First of all, mobile capital expenditure in Western Europe contracted 3.8 percent in the current quarter over the previous quarter, even though mobile operators are now actively building out coverage for 4G and, albeit to a lesser extent, enhancing capacity and coverage of existing 3G networks. Year over year growth was down significantly, measuring in at a 19 percent decline.

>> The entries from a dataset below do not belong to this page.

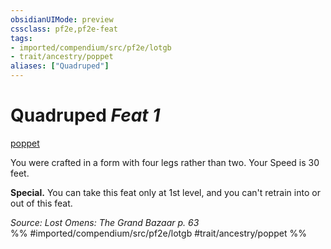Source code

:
 ```yaml
---
obsidianUIMode: preview
cssclass: pf2e,pf2e-feat
tags:
- imported/compendium/src/pf2e/lotgb
- trait/ancestry/poppet
aliases: ["Quadruped"]
---
```

# Quadruped  *Feat 1*  
[poppet](poppet-lotgb.md)  


You were crafted in a form with four legs rather than two. Your Speed is 30 feet.

**Special.** You can take this feat only at 1st level, and you can't retrain into or out of this feat.

*Source: Lost Omens: The Grand Bazaar p. 63*  
%% #imported/compendium/src/pf2e/lotgb #trait/ancestry/poppet %%
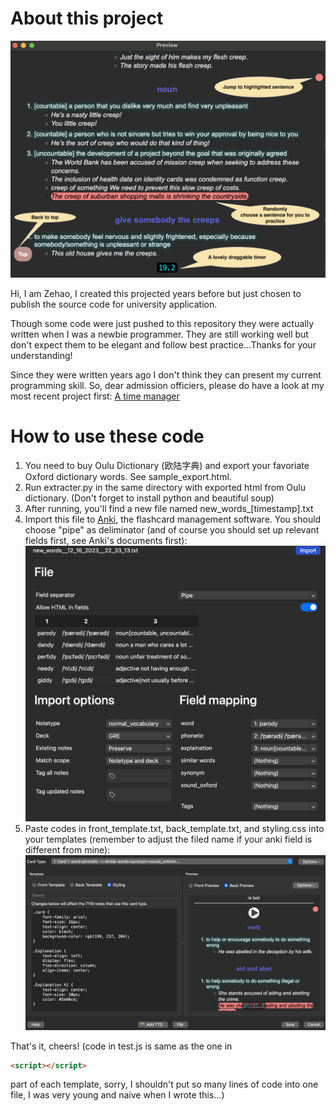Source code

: # About this project

![Demon Screenshot](images/UI.png)

Hi, I am Zehao, I created this projected years before but just chosen to publish the source code for university application.

Though some code were just pushed to this repository they were actually written when I was a newbie programmer. They are still working well but don't expect them to be elegant and follow best practice...Thanks for your understanding!

Since they were written years ago I don't think they can present my current programming skill. So, dear admission officiers, please do have a look at my most recent project first: [A time manager](https://github.com/Pear-sudo/time)

# How to use these code

1. You need to buy Oulu Dictionary (欧陆字典) and export your favoriate Oxford dictionary words. See sample_export.html.
2. Run extracter.py in the same directory with exported html from Oulu dictionary. (Don't forget to install python and beautiful soup)
3. After running, you'll find a new file named new_words_[timestamp].txt
4. Import this file to [Anki](https://apps.ankiweb.net/), the flashcard management software. You should choose "pipe" as deliminator (and of course you should set up relevant fields first, see Anki's documents first): ![Import to Anki](images/anki_import.png)
5. Paste codes in front_template.txt, back_template.txt, and styling.css into your templates (remember to adjust the filed name if your anki field is different from mine):
![Set up your templates](images/setup_templates.png)

That's it, cheers!
(code in test.js is same as the one in
```html
<script></script> 
```
part of each template, sorry, I shouldn't put so many lines of code into one file, I was very young and naive when I wrote this...)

Some of the more interesting telecommunications vendor specifics from the report include the following:

  • T-Mobile’s capital expenditure in the first half of 2012 was 4.9 percent lower than the previous year, although it continues to build out its LTE infrastructure. The operator’s capital expenditure in the Europe region as a whole was €792 million ($1.28 billion), a year over year decline of 8.8 percent. As is to be expected T-Mobile has cited the current difficult economic climate and tightened access to funds as the primary reason for the capex decline.
  • The much larger Vodafone has trimmed its capital expenditures as well. Spending was down a modest £0.1 billion ($162 million) year over year but Vodafone never the less continues to make improvements to coverage and quality of service.
  • At Telefonica capital investment was a mixed bag across Europe. In Spain, capex for the first half of 2012 was €787 million ($1.27 billion), down 12.7 percent year over year. Telefonica says that because it has achieved substantial “quality indicators improvements” it has been able to reduce capex. In the UK, on the other hand, for the first half of 2012 capex reached €375 million ($607 million) by June 2012 with a year over year increase of 9.5 percent. In Germany, capital expenditure was also increased, to €271 million ($437 million) in the first half of 2012, all of it driven by an expansion in LTE network deployment.
  • France Telecom was also less thrifty than some of its competitors. Investment in networks, which represented 55 percent of the group’s capital expenditure in the first half of 2012, rose six percent. In France, there was a general acceleration of investment in very high-speed mobile 4G and an increased investment in mobile capability. Even in Spain, which remains in a severe economic condition, capex increased €40 million ($65 million) year over year, and was linked directly to the acceleration of its mobile access network renewal program.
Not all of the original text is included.